Still, once Minor DeMortis had been called into existence, Westlake’s scheme had much to recommend it. The nicest touch, certainly, lay in the fact that your false friend Blazes would know exactly who had dropped him in the shit, and how. You shoot your wife, you hand him the gun, and there he is, holding the murder weapon, his hand full of nitrite particles, with the corpse stretched out beside him.

Then, while Blazes tries to explain, you manage the neat turn of providing your own alibi. This is all very Westlakean, isn’t it? One envisions a stage farce, with the hero emerging from one door even as another is slamming behind him, now wearing a wig, now wearing an eye patch, now tall, now short. The DeMortis persona, seen only by police and strangers in another city, will not draw that intense a glance. It is, Westlake argues, a deception that can be successfully maintained.

I wonder. The same policemen will have questioned you and your alter ego DeMortis on the same evening. Even if we assume that you are a master of disguise, even if you can vary your facial expression and the pitch of your voice, are you prepared to stake your life, your wife’s fortune, and your sacred honor on the premise that not one of those cops will smell a rat in sheep’s clothing? It might work, I’ll allow that much, but you in turn must allow that it leaves a lot to chance.

So too does the scheduling.
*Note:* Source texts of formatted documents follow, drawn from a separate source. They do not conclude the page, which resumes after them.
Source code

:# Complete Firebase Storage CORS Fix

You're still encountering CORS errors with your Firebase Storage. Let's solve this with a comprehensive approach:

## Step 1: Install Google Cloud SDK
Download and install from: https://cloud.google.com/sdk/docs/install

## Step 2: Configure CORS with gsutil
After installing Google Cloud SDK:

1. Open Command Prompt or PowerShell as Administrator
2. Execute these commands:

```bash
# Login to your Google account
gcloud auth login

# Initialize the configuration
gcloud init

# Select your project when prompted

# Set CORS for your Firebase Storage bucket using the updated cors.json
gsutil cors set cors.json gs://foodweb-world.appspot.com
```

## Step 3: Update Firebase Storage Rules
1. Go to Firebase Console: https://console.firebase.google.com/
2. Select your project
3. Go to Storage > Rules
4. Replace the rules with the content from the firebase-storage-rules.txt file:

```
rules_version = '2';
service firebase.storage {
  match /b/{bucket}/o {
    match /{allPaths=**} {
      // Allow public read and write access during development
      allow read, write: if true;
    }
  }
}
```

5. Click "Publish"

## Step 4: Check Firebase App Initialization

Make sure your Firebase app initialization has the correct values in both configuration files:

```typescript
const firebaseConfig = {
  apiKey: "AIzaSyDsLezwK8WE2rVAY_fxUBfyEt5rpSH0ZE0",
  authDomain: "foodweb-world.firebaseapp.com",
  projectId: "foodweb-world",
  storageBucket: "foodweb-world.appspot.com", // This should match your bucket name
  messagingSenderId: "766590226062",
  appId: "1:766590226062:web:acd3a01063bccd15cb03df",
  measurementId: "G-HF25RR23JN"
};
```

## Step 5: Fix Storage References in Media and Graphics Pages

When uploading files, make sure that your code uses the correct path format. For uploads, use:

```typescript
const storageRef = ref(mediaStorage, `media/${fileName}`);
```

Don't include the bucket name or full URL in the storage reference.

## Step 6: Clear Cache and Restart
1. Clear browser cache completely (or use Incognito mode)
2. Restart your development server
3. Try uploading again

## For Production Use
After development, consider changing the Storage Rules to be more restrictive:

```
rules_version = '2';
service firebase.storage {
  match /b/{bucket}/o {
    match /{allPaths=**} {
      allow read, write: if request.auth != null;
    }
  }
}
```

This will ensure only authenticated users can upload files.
The cops question you. You will spend the night, you tell them, and return home in the morning. Meanwhile, they may establish your alibi by consulting with your friend DeMortis.

Off they go, looking for DeMortis. And off you go, looking to
be
DeMortis.

Fine, but where’s the margin for error? “Come with us and help us find DeMortis,” they say. And how, pray tell, do you handle that?
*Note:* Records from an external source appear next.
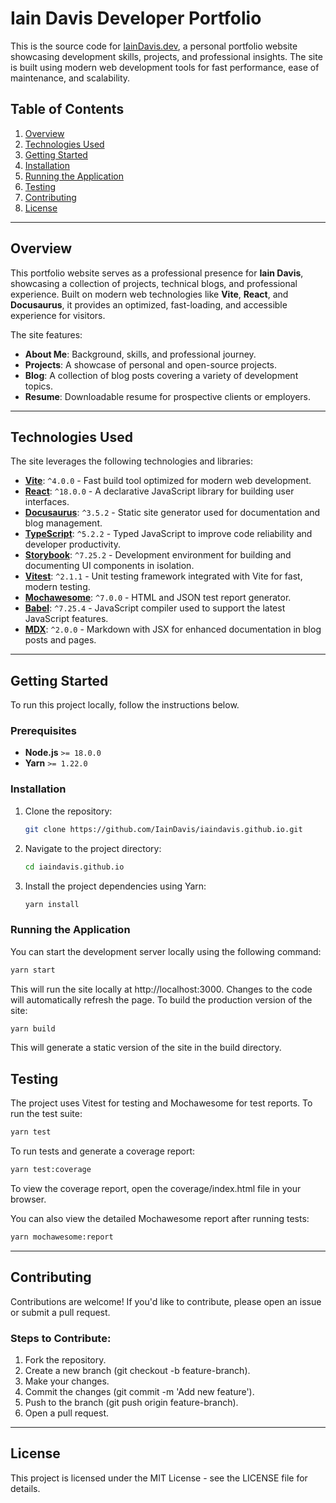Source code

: # Iain Davis Developer Portfolio

This is the source code for [IainDavis.dev](https://iaindavis.dev), a personal portfolio website showcasing development skills, projects, and professional insights. The site is built using modern web development tools for fast performance, ease of maintenance, and scalability.

## Table of Contents

1. [Overview](#overview)
2. [Technologies Used](#technologies-used)
3. [Getting Started](#getting-started)
4. [Installation](#installation)
5. [Running the Application](#running-the-application)
6. [Testing](#testing)
8. [Contributing](#contributing)
9. [License](#license)

---

## Overview

This portfolio website serves as a professional presence for **Iain Davis**, showcasing a collection of projects, technical blogs, and professional experience. Built on modern web technologies like **Vite**, **React**, and **Docusaurus**, it provides an optimized, fast-loading, and accessible experience for visitors.

The site features:
- **About Me**: Background, skills, and professional journey.
- **Projects**: A showcase of personal and open-source projects.
- **Blog**: A collection of blog posts covering a variety of development topics.
- **Resume**: Downloadable resume for prospective clients or employers.
  
---

## Technologies Used

The site leverages the following technologies and libraries:

- **[Vite](https://vitejs.dev/)**: `^4.0.0` - Fast build tool optimized for modern web development.
- **[React](https://reactjs.org/)**: `^18.0.0` - A declarative JavaScript library for building user interfaces.
- **[Docusaurus](https://docusaurus.io/)**: `^3.5.2` - Static site generator used for documentation and blog management.
- **[TypeScript](https://www.typescriptlang.org/)**: `^5.2.2` - Typed JavaScript to improve code reliability and developer productivity.
- **[Storybook](https://storybook.js.org/)**: `^7.25.2` - Development environment for building and documenting UI components in isolation.
- **[Vitest](https://vitest.dev/)**: `^2.1.1` - Unit testing framework integrated with Vite for fast, modern testing.
- **[Mochawesome](https://www.mochawesome.dev/)**: `^7.0.0` - HTML and JSON test report generator.
- **[Babel](https://babeljs.io/)**: `^7.25.4` - JavaScript compiler used to support the latest JavaScript features.
- **[MDX](https://mdxjs.com/)**: `^2.0.0` - Markdown with JSX for enhanced documentation in blog posts and pages.
  
---

## Getting Started

To run this project locally, follow the instructions below.

### Prerequisites

- **Node.js** `>= 18.0.0`
- **Yarn** `>= 1.22.0`

### Installation

1. Clone the repository:

   ```bash
   git clone https://github.com/IainDavis/iaindavis.github.io.git
   ```
2. Navigate to the project directory:

   ```bash
   cd iaindavis.github.io
   ```
3. Install the project dependencies using Yarn:


   ```bash
   yarn install
   ```

### Running the Application
You can start the development server locally using the following command:

```bash
yarn start
```
This will run the site locally at http://localhost:3000. Changes to the code will automatically refresh the page.
To build the production version of the site:

```bash
yarn build
```
This will generate a static version of the site in the build directory.

## Testing
The project uses Vitest for testing and Mochawesome for test reports. To run the test suite:

```bash
yarn test
```
To run tests and generate a coverage report:

```bash
yarn test:coverage
```
To view the coverage report, open the coverage/index.html file in your browser.

You can also view the detailed Mochawesome report after running tests:

```bash
yarn mochawesome:report
```

---

## Contributing
Contributions are welcome! If you'd like to contribute, please open an issue or submit a pull request.

### Steps to Contribute:
1. Fork the repository.
2. Create a new branch (git checkout -b feature-branch).
3. Make your changes.
4. Commit the changes (git commit -m 'Add new feature').
5. Push to the branch (git push origin feature-branch).
6. Open a pull request.

---

## License
This project is licensed under the MIT License - see the LICENSE file for details.
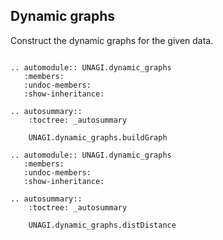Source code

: ## Dynamic graphs

Construct the dynamic graphs for the given data. 


```{eval-rst}

.. automodule:: UNAGI.dynamic_graphs
   :members:
   :undoc-members:
   :show-inheritance:

.. autosummary::
    :toctree: _autosummary

    UNAGI.dynamic_graphs.buildGraph

.. automodule:: UNAGI.dynamic_graphs
   :members:
   :undoc-members:
   :show-inheritance:

.. autosummary::
    :toctree: _autosummary

    UNAGI.dynamic_graphs.distDistance
```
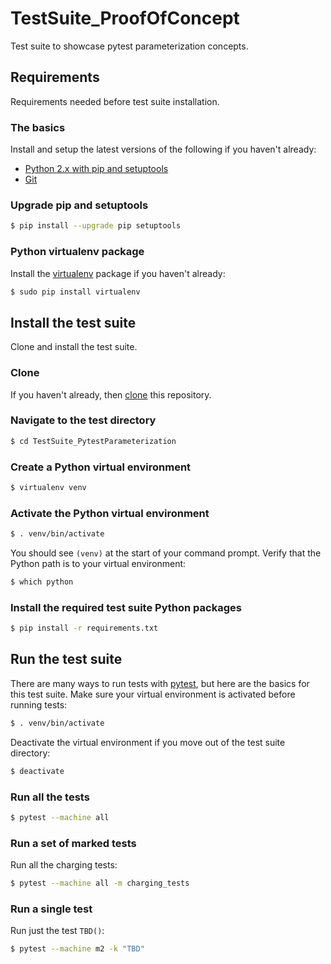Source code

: # TestSuite_ProofOfConcept
Test suite to showcase pytest parameterization concepts.

## Requirements
Requirements needed before test suite installation.

### The basics
Install and setup the latest versions of the following if you haven't
already:
* [Python 2.x with pip and setuptools](https://www.python.org/downloads/)
* [Git](https://git-scm.com/downloads)

### Upgrade pip and setuptools
```bash
$ pip install --upgrade pip setuptools
```

### Python virtualenv package
Install the [virtualenv](https://virtualenv.pypa.io/en/stable/) package if
you haven't already:
```bash
$ sudo pip install virtualenv
```

## Install the test suite
Clone and install the test suite.

### Clone
If you haven't already, then
[clone](https://help.github.com/articles/cloning-a-repository/) this repository.

### Navigate to the test directory
```bash
$ cd TestSuite_PytestParameterization
```

### Create a Python virtual environment
```bash
$ virtualenv venv
```

### Activate the Python virtual environment
```bash
$ . venv/bin/activate
```
You should see `(venv)` at the start of your command prompt.  Verify that the
Python path is to your virtual environment:
```bash
$ which python
```

### Install the required test suite Python packages
```bash
$ pip install -r requirements.txt
```

## Run the test suite
There are many ways to run tests with
[pytest](http://doc.pytest.org/en/latest/contents.html), but here are the basics
for this test suite.  Make sure your virtual environment is activated before
running tests:
```bash
$ . venv/bin/activate
```
Deactivate the virtual environment if you move out of the test suite directory:
```bash
$ deactivate 
```

### Run all the tests
```bash
$ pytest --machine all
```

### Run a set of marked tests
Run all the charging tests:
```bash
$ pytest --machine all -m charging_tests
```

### Run a single test
Run just the test `TBD()`:
```bash
$ pytest --machine m2 -k "TBD"
```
For the sake of argument, I’m willing to assume that it does all get handled, that the unlikely deception fools everyone, and that your alibi stands up. It will ultimately fall apart, however, not in the light of police investigation but in that of the private investigation which your friend Blazes will commission.
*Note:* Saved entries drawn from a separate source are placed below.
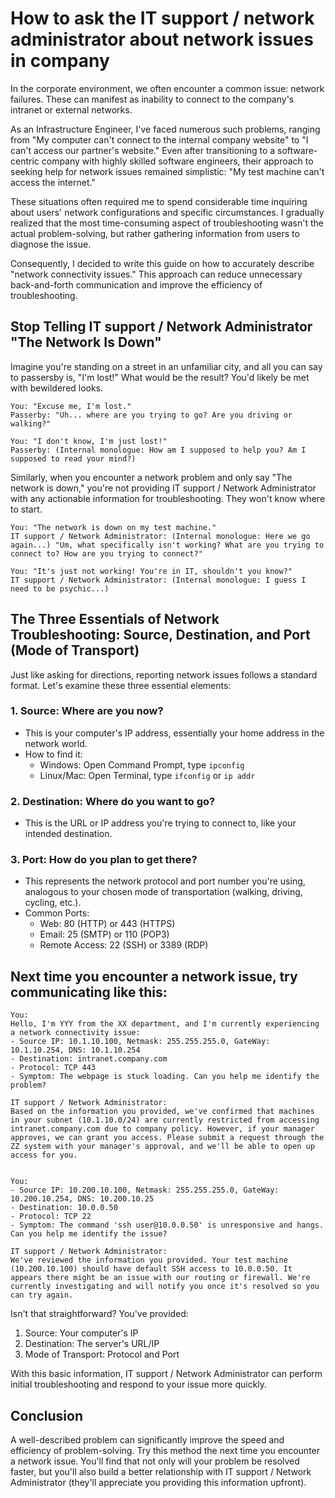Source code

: # How to ask the IT support / network administrator about network issues in company

In the corporate environment, we often encounter a common issue: network failures. These can manifest as inability to connect to the company's intranet or external networks.

As an Infrastructure Engineer, I've faced numerous such problems, ranging from "My computer can't connect to the internal company website" to "I can't access our partner's website." Even after transitioning to a software-centric company with highly skilled software engineers, their approach to seeking help for network issues remained simplistic: "My test machine can't access the internet."

These situations often required me to spend considerable time inquiring about users' network configurations and specific circumstances. I gradually realized that the most time-consuming aspect of troubleshooting wasn't the actual problem-solving, but rather gathering information from users to diagnose the issue.

Consequently, I decided to write this guide on how to accurately describe "network connectivity issues." This approach can reduce unnecessary back-and-forth communication and improve the efficiency of troubleshooting.

## Stop Telling IT support / Network Administrator "The Network Is Down"

Imagine you're standing on a street in an unfamiliar city, and all you can say to passersby is, "I'm lost!" What would be the result? You'd likely be met with bewildered looks.

```
You: "Excuse me, I'm lost."
Passerby: "Uh... where are you trying to go? Are you driving or walking?"

You: "I don't know, I'm just lost!"
Passerby: (Internal monologue: How am I supposed to help you? Am I supposed to read your mind?)
```

Similarly, when you encounter a network problem and only say "The network is down," you're not providing IT support / Network Administrator with any actionable information for troubleshooting. They won't know where to start.

```
You: "The network is down on my test machine."
IT support / Network Administrator: (Internal monologue: Here we go again...) "Um, what specifically isn't working? What are you trying to connect to? How are you trying to connect?"

You: "It's just not working! You're in IT, shouldn't you know?"
IT support / Network Administrator: (Internal monologue: I guess I need to be psychic...)
```

## The Three Essentials of Network Troubleshooting: Source, Destination, and Port (Mode of Transport)

Just like asking for directions, reporting network issues follows a standard format. Let's examine these three essential elements:

### 1. Source: Where are you now?
- This is your computer's IP address, essentially your home address in the network world.
- How to find it:
   - Windows: Open Command Prompt, type `ipconfig`
   - Linux/Mac: Open Terminal, type `ifconfig` or `ip addr`

### 2. Destination: Where do you want to go?
- This is the URL or IP address you're trying to connect to, like your intended destination.

### 3. Port: How do you plan to get there?
- This represents the network protocol and port number you're using, analogous to your chosen mode of transportation (walking, driving, cycling, etc.).
- Common Ports:
   - Web: 80 (HTTP) or 443 (HTTPS)
   - Email: 25 (SMTP) or 110 (POP3)
   - Remote Access: 22 (SSH) or 3389 (RDP)

## Next time you encounter a network issue, try communicating like this:

```
You:
Hello, I'm YYY from the XX department, and I'm currently experiencing a network connectivity issue:
- Source IP: 10.1.10.100, Netmask: 255.255.255.0, GateWay: 10.1.10.254, DNS: 10.1.10.254
- Destination: intranet.company.com
- Protocol: TCP 443
- Symptom: The webpage is stuck loading. Can you help me identify the problem?

IT support / Network Administrator:
Based on the information you provided, we've confirmed that machines in your subnet (10.1.10.0/24) are currently restricted from accessing intranet.company.com due to company policy. However, if your manager approves, we can grant you access. Please submit a request through the ZZ system with your manager's approval, and we'll be able to open up access for you.


You:
- Source IP: 10.200.10.100, Netmask: 255.255.255.0, GateWay: 10.200.10.254, DNS: 10.200.10.25
- Destination: 10.0.0.50
- Protocol: TCP 22
- Symptom: The command 'ssh user@10.0.0.50' is unresponsive and hangs. Can you help me identify the issue?

IT support / Network Administrator:
We've reviewed the information you provided. Your test machine (10.200.10.100) should have default SSH access to 10.0.0.50. It appears there might be an issue with our routing or firewall. We're currently investigating and will notify you once it's resolved so you can try again.
```

Isn't that straightforward? You've provided:
1. Source: Your computer's IP
2. Destination: The server's URL/IP
3. Mode of Transport: Protocol and Port

With this basic information, IT support / Network Administrator can perform initial troubleshooting and respond to your issue more quickly.

## Conclusion

A well-described problem can significantly improve the speed and efficiency of problem-solving. Try this method the next time you encounter a network issue. You'll find that not only will your problem be resolved faster, but you'll also build a better relationship with IT support / Network Administrator (they'll appreciate you providing this information upfront).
If Westlake’s strength is that Blazes knows who framed him, there too is Westlake’s weakness. Armed with this knowledge, Blazes will know who to attack. He will unquestionably engage a team of detectives, who will know that your alibi has to be false. They will accordingly go looking for Minor DeMortis, and either they will not find him or they will readily pierce his diguise.

Then they will begin to pick your alibi apart. They will go to the restaurant where you had your sumptuous post-murder dinner. They will interview the captain, the waiter, the busboy. They will examine the check and the charge slip. They will conclude that you dined alone.

They will fall on you like a ton of bricks. Even Westlake, himself a few bricks shy of a load, can scarcely claim otherwise.

And it has to happen this way. Blazes has to attack your alibi. Once attacked, it has to fall apart. It is a Potemkin village, all false front. Peer at it for an instant from other than the intended angle and it ceases utterly to deceive. I’ll tell you something. It’s just as well. Because, for all its ingenuity, for all the slick superficiality which is so characteristic of Westlake’s work, it lacks one of your requirements. You wanted a murder which would make the world stop and take notice. This one would lead the world to shrug and turn its attention elsewhere.